Roger Gillespie told the National Franchise Convention 2012,  “San Francisco taught us the value of franchising, and about American sourdough. The Americans didn’t like our bread, but they loved franchising.”

The couple came back  to Australia with a taste for franchising, and have built up the bakery network  from 42 bakeries in 1992 to more than 700 stores across three countries.

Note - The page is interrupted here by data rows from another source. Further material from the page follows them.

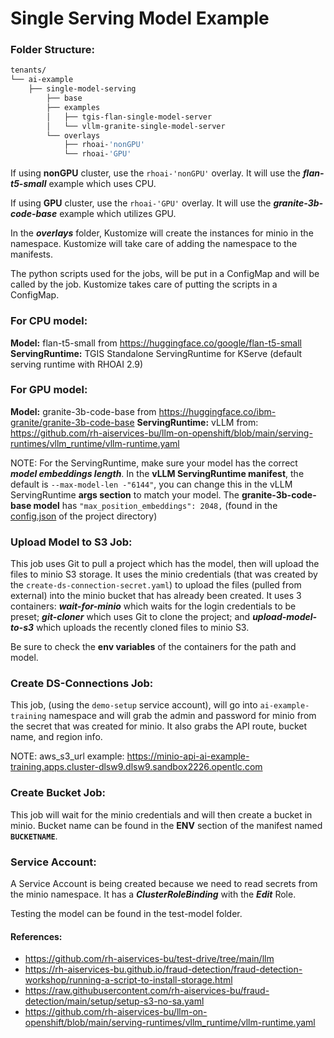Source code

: # Single Serving Model Example

### Folder Structure:
```sh
tenants/
└── ai-example
    ├── single-model-serving
        ├── base
        ├── examples
        │   ├── tgis-flan-single-model-server
        │   └── vllm-granite-single-model-server
        └── overlays
            ├── rhoai-'nonGPU'
            └── rhoai-'GPU'
```
If using __nonGPU__ cluster, use the `rhoai-'nonGPU'` overlay. It will use the ___flan-t5-small___ example which uses CPU.

If using __GPU__ cluster, use the `rhoai-'GPU'` overlay. It will use the ___granite-3b-code-base___ example which utilizes GPU.

In the ___overlays___ folder, Kustomize will create the instances for minio in the namespace.
Kustomize will take care of adding the namespace to the manifests.

The python scripts used for the jobs, will be put in a ConfigMap and will be called by the job. Kustomize takes care of putting the scripts in a ConfigMap.

### For CPU model:

__Model:__ flan-t5-small from https://huggingface.co/google/flan-t5-small
__ServingRuntime:__ TGIS Standalone ServingRuntime for KServe (default serving runtime with RHOAI 2.9)

### For GPU model:
__Model:__ granite-3b-code-base from https://huggingface.co/ibm-granite/granite-3b-code-base
__ServingRuntime:__ vLLM from: https://github.com/rh-aiservices-bu/llm-on-openshift/blob/main/serving-runtimes/vllm_runtime/vllm-runtime.yaml

NOTE: For the ServingRuntime, make sure your model has the correct ___model embeddings length___. In the __vLLM ServingRuntime manifest__, the default is `--max-model-len -"6144"`, you can change this in the vLLM ServingRuntime __args section__ to match your model.
The __granite-3b-code-base model__ has `"max_position_embeddings": 2048,` (found in the [config.json](https://huggingface.co/ibm-granite/granite-3b-code-base/blob/main/config.json) of the project directory)


### Upload Model to S3 Job:
This job uses Git to pull a project which has the model, then will upload the files to minio S3 storage. It uses the minio credentials (that was created by the `create-ds-connection-secret.yaml`) to upload the files (pulled from external) into the minio bucket that has already been created. It uses 3 containers: ___wait-for-minio___ which waits for the login credentials to be preset; ___git-cloner___ which uses Git to clone the project; and ___upload-model-to-s3___ which uploads the recently cloned files to minio S3.

Be sure to check the __env variables__ of the containers for the path and model.

### Create DS-Connections Job:
This job, (using the `demo-setup` service account), will go into `ai-example-training` namespace and will grab the admin and password for minio from the secret that was created for minio. It also grabs the API route, bucket name, and region info.

NOTE: aws_s3_url example: https://minio-api-ai-example-training.apps.cluster-dlsw9.dlsw9.sandbox2226.opentlc.com

### Create Bucket Job:
This job will wait for the minio credentials and will then create a bucket in minio. Bucket name can be found in the __ENV__ section of the manifest named __`BUCKETNAME`__.

### Service Account:
A Service Account is being created because we need to read secrets from the minio namespace. It has a ___ClusterRoleBinding___ with the ___Edit___ Role.


Testing the model can be found in the test-model folder.

#### References:
- https://github.com/rh-aiservices-bu/test-drive/tree/main/llm
- https://rh-aiservices-bu.github.io/fraud-detection/fraud-detection-workshop/running-a-script-to-install-storage.html
- https://raw.githubusercontent.com/rh-aiservices-bu/fraud-detection/main/setup/setup-s3-no-sa.yaml
- https://github.com/rh-aiservices-bu/llm-on-openshift/blob/main/serving-runtimes/vllm_runtime/vllm-runtime.yaml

Roger Gillespie shares lessons learned for running a good business:

Top tips: the baker’s dozen

  1. The first lesson is empowerment
  2. Nothing succeeds like success
  3. When you see a problem, deal with it immediately
  4. Hire ahead and get the right people for the job
  5. When it comes to staff, know when to hold and when to fold – don’t hang on to inadequate team members
  6. Be authentic and commit to a cause – “fan the fire and make a difference”
  7. Stay focused, but evolve the busines. Deliver on your promises and delight your customers. Business will increase if you focus on what you do well
  8. There are four Ds that can undo you: death, disease, divorce, discontent – you can work to ensure the last doesn’t get a hold in your business
  9. Act quickly – if you see an opportunity to make a difference, step in
  10. Nurture love for your brand by finding out what it is about your business that people love
  11. Get your franchisees/staff to love your business – “it’s all about how you recruit, they have to fall in love with your business”
  12. Network unity – creat a network that’s united and can see common vision. Don’t assume people know what you’re on about
  13. And the last one’s for franchisors: invest in technology. “We spend about $10,000 on technology per year per franchisee”.